The appropriate duration of DAPT therapy following PCI has seen similar movement over the last few decades, recently in a 2016 focused update to the 2011 ACC/AHA guidelines on DAPT duration that considered emerging evidence indicating the potential benefit of shortened DAPT duration for low-risk, non-ACS patients, followed by a more formal recognition of the same in the 2021 ACC/AHA/Society for Cardiovascular Angiography and Interventions (SCAI) coronary artery revascularisation guidelines.23,24 The appropriate length of DAPT for distinct patient demographics remains a topic of great importance and deliberation, and official guidelines across geographic regions continue to have minor discrepancies that reflect an evolving consensus on optimal therapy.
ACC/AHA 2016 Focused Update on Duration of DAPT in Patients with Coronary Artery Disease
In March 2016, the ACC/AHA published a focused update to the prior guidelines for PCI, coronary artery bypass grafting (CABG) and ACS management that specifically addressed interval evidence published on the optimal duration of DAPT for various patient populations.
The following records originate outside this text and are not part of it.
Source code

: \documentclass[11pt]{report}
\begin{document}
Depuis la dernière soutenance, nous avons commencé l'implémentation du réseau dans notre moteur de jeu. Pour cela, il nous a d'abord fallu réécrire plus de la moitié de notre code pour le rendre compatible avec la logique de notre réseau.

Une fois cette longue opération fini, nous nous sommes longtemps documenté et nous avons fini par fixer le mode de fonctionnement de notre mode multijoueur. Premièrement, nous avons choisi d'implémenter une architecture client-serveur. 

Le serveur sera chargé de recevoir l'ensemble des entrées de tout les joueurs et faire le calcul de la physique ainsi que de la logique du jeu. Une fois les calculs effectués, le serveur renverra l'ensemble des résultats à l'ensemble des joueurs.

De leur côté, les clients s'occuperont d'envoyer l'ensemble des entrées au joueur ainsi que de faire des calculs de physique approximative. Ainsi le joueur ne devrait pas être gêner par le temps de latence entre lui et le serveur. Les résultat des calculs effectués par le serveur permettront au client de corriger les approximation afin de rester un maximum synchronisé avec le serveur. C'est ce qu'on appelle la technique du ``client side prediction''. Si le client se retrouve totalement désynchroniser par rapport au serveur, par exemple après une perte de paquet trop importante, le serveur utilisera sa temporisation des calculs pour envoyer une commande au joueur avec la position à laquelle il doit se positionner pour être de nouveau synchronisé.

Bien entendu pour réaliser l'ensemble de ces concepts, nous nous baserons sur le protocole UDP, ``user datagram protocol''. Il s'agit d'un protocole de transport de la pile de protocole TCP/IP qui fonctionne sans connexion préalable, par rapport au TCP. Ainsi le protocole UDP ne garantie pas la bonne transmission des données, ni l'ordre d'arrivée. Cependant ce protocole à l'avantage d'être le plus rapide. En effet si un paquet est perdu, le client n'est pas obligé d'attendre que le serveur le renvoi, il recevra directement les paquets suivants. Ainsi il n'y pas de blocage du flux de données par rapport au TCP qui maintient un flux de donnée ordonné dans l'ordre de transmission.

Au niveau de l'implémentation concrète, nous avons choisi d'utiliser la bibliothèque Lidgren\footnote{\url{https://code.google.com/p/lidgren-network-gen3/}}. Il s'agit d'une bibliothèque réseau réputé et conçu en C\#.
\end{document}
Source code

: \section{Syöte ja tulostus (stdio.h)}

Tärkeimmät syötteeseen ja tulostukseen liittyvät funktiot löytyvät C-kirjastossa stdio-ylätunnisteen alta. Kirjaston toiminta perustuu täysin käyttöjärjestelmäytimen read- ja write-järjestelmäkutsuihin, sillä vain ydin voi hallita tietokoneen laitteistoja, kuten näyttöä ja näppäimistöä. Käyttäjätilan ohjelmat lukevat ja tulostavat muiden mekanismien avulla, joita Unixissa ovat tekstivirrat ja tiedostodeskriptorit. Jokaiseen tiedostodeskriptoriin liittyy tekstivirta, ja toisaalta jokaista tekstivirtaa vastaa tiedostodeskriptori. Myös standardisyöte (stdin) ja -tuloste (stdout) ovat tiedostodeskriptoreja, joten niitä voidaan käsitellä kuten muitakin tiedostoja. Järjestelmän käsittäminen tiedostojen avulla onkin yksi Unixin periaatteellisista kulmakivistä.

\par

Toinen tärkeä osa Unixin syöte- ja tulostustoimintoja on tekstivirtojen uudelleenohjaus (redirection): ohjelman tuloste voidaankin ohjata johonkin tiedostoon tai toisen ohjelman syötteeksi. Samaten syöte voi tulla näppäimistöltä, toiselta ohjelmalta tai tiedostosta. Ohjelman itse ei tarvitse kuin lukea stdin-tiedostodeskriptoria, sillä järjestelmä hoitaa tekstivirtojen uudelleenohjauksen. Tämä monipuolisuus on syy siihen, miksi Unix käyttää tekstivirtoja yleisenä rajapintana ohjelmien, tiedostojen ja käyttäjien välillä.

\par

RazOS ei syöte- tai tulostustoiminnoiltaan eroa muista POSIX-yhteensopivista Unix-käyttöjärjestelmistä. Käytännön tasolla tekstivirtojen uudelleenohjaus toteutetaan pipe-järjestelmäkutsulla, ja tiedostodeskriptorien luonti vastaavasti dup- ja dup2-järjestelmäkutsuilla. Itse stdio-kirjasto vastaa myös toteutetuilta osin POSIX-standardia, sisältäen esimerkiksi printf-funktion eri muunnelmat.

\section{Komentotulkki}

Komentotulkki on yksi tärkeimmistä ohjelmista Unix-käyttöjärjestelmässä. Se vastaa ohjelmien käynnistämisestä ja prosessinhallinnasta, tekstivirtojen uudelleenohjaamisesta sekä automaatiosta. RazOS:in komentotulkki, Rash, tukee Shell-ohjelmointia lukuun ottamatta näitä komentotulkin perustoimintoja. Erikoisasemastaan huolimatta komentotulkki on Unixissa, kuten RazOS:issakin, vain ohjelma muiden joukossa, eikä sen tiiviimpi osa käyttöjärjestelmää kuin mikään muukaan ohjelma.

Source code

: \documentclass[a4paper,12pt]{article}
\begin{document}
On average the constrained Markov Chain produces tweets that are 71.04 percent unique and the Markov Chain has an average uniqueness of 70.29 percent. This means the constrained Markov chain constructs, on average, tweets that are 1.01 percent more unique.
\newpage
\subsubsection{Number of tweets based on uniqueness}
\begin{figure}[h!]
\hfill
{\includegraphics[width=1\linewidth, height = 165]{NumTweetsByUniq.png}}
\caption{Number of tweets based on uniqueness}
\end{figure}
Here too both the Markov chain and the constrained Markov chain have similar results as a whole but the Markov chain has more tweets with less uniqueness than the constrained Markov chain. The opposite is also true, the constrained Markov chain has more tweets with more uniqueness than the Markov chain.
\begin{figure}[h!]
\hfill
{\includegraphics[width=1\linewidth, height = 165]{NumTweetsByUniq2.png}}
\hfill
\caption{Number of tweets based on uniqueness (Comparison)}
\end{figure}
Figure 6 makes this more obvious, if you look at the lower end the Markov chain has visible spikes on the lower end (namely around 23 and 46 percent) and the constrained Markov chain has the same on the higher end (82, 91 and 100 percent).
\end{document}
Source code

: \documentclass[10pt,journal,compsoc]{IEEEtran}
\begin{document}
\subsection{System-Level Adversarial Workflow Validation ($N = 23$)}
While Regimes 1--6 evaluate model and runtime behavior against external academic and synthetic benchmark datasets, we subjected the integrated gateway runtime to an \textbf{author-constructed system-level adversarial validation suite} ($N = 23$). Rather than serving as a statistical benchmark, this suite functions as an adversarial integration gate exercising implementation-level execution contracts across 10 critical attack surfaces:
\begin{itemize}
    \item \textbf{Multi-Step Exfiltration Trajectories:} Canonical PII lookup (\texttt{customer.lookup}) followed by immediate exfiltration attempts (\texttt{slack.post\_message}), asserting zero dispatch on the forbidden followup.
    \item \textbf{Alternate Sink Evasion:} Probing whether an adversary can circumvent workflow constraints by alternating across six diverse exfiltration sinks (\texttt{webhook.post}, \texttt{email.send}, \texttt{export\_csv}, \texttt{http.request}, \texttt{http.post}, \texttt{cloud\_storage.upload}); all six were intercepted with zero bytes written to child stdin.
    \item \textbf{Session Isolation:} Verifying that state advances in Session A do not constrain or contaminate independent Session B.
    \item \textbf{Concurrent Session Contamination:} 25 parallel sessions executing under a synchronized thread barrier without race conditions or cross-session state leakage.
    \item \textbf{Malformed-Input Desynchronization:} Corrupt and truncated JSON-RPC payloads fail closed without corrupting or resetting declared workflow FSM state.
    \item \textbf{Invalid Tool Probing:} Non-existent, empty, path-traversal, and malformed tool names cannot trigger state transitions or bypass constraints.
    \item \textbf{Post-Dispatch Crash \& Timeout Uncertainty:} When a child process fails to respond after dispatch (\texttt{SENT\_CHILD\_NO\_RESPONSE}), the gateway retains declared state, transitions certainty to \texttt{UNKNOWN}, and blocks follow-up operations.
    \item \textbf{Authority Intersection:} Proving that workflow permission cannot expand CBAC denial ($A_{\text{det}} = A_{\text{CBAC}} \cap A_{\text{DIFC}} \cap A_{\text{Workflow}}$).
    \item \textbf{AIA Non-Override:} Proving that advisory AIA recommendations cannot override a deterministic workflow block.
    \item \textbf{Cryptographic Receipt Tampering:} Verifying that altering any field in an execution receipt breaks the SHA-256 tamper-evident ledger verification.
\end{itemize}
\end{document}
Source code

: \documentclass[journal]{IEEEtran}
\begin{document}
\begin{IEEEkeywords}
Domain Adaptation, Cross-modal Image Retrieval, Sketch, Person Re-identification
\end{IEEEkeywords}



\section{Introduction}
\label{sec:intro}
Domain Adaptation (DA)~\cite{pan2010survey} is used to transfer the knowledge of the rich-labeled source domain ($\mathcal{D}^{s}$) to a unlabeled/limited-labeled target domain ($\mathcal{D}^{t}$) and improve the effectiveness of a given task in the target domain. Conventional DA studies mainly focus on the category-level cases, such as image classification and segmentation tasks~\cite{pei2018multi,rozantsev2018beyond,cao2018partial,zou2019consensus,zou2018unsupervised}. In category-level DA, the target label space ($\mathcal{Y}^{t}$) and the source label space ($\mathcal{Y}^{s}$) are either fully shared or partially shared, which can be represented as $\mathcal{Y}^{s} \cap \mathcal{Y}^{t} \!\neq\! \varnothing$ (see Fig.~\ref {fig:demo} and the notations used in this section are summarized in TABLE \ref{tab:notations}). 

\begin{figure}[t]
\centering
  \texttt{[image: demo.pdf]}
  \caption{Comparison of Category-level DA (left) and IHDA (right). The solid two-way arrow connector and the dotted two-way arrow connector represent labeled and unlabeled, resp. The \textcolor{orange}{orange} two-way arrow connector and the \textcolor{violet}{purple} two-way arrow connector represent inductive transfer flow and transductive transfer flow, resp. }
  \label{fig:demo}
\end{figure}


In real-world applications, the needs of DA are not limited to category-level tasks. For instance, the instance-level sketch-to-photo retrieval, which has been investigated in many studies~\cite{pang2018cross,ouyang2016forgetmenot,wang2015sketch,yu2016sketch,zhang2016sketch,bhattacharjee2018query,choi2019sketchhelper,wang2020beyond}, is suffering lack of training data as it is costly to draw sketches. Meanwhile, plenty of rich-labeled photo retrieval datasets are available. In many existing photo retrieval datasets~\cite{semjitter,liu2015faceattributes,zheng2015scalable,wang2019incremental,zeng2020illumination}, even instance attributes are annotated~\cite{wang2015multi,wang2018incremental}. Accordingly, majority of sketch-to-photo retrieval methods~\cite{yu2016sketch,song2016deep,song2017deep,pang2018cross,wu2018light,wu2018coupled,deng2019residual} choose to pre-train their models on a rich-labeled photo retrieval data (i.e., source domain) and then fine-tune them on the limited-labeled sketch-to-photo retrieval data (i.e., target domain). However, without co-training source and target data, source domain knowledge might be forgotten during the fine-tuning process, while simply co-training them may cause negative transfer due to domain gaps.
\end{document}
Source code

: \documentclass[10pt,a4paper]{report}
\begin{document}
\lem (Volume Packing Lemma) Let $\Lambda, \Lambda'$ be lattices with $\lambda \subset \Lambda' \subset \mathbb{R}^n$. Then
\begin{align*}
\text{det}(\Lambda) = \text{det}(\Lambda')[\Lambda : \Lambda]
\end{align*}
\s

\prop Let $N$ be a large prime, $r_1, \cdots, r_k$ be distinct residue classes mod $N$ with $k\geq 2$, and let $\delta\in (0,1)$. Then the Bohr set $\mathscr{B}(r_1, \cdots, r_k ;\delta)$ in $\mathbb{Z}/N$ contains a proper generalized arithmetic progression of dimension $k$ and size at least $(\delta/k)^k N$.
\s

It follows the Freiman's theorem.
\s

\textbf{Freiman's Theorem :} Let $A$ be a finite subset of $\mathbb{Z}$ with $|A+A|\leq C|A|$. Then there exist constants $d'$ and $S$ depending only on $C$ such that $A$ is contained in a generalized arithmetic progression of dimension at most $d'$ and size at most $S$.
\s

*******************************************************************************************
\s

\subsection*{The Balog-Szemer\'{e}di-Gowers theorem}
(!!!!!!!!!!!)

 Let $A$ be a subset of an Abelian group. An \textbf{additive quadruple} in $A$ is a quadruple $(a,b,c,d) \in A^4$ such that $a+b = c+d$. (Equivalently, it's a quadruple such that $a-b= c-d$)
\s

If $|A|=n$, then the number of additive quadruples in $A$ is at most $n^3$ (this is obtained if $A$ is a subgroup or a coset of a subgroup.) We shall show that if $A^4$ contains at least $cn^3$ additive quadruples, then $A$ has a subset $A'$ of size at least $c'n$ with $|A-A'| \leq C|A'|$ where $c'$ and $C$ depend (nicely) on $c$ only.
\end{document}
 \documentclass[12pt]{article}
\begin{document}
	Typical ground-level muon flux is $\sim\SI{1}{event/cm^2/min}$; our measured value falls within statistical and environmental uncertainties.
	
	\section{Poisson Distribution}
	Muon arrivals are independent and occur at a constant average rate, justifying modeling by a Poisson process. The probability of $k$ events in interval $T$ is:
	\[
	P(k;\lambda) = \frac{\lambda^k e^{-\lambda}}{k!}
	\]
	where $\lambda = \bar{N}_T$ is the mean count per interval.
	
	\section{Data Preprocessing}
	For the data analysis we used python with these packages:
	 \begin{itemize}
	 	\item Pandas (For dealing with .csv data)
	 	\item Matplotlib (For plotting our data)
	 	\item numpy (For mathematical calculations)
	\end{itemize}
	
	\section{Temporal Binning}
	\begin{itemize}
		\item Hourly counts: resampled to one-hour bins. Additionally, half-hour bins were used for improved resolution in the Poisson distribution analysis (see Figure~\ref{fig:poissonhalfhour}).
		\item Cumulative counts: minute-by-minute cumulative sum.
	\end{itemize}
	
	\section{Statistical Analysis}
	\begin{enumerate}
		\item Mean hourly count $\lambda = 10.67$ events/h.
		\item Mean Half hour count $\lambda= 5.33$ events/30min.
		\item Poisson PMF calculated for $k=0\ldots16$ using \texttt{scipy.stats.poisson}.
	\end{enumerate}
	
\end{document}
Central to this update was the new recommendation for consideration of shorter-duration DAPT for patients at lower ischaemic risk with higher bleeding risk.23 The focused update also marked the first time official American guidelines sourced data examining performance of second-generation DES, which inherently carry a significantly lower risk of ST and as a result had effectively supplanted first-generation DES in modern practice.8,16,23
Assessment of a patient’s bleeding and ischaemic risk factors is integral to determination of optimal DAPT duration. Factors that may increase the risk of ISR or ischaemic events include advanced age, ACS presentation, extensive CAD history, diabetes and LVEF <40%; conversely, factors that may increase bleeding risk include a history of prior bleeding events, current anticoagulation therapy, female sex or chronic steroid/nonsteroidal anti-inflammatory drug therapy.23,25–28 A full list of ischaemic and bleeding risk factors adapted from the 2016 ACC/AHA focused update is illustrated in Figure 2.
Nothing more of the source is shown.